Asked about Tran’s comments, Virginia Gov. Ralph Northam told WTOP radio that third-trimester abortions are “done in cases where there may be severe deformities. There may be a fetus that’s not viable.”

“So in this particular example, if a mother’s in labor, I can tell you exactly what would happen. The infant would be delivered, the infant would be kept comfortable, the infant would be resuscitated if that’s what the mother and the family desired. And then a discussion would ensue between the physicians and the mother,” Northam said.

Sen.
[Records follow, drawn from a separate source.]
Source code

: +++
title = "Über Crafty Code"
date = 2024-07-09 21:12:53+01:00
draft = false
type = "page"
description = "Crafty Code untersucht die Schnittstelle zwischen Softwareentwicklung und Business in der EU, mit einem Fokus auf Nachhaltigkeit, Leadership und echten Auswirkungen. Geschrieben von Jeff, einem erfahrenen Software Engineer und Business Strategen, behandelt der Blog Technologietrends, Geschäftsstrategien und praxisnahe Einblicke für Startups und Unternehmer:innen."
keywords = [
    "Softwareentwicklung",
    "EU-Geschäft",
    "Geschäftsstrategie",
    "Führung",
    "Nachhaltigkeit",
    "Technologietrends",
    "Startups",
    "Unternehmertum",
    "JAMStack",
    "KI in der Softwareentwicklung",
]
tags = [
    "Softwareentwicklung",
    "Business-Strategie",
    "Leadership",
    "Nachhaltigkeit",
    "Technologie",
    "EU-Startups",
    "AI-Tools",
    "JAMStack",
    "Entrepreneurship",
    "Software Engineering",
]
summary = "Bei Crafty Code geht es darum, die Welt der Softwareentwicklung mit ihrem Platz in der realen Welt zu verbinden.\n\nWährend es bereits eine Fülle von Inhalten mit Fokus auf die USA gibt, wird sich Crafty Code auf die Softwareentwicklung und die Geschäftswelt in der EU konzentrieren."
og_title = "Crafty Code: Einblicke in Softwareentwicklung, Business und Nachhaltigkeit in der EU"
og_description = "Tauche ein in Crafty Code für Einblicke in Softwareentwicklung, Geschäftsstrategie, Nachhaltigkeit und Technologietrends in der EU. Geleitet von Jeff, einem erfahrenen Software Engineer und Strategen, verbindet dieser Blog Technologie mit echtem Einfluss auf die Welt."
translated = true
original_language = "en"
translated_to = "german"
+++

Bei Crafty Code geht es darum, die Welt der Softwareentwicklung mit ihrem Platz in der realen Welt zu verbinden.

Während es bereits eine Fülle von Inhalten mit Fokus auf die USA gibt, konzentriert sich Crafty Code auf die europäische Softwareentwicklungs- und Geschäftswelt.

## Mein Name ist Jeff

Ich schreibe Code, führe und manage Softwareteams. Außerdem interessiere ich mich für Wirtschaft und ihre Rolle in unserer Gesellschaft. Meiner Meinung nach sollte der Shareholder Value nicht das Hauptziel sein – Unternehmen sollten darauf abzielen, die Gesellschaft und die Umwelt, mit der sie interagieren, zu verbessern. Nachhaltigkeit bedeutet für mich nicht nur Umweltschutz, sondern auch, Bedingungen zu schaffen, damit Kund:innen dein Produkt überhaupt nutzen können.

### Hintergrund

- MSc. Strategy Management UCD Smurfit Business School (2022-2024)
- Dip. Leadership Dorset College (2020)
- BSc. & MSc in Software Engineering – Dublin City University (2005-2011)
James Lankford, R-Okla., said on the Senate floor Monday evening that Northam’s comments made this “a national conversation, because we thought this was a resolved issue in 2002, but it's not.”

“There's still debate from the other side to say, deliver the child and then decide what to do with the life of that child,” Lankford said.

Lankford allowed that such circumstances are not common. “But it does happen,” he said. “In the case of a botched abortion, the child is delivered and then everyone that's a medical professional just steps back and watches the child die, and doesn't provide care.”

“We need to resolve this in our law,” Lankford said.

But Senate Minority Leader Chuck Schumer, D-N.Y., said that these situations do not involve babies that survive a botched abortion and have a chance of living. These procedures take place, Schumer said, “when parents learn there is a fatal diagnosis.”

“What happens in those circumstances should be decided between a woman, her family, ministers, priest, rabbi and her doctor,” Schumer said.

Wear, the former Obama faith adviser, said that “politicians are exploiting on both sides.”

“Democrats tell their base that any Republican pro-life bill is disingenuous, not what it really appears to be,” Wear said. “Republicans ignore the stated motivation of Democrats on these issues generally, and impose on them the worst motives possible.”

And in the current political environment, there is clearly no appetite for meeting the other side anywhere near the middle on this issue.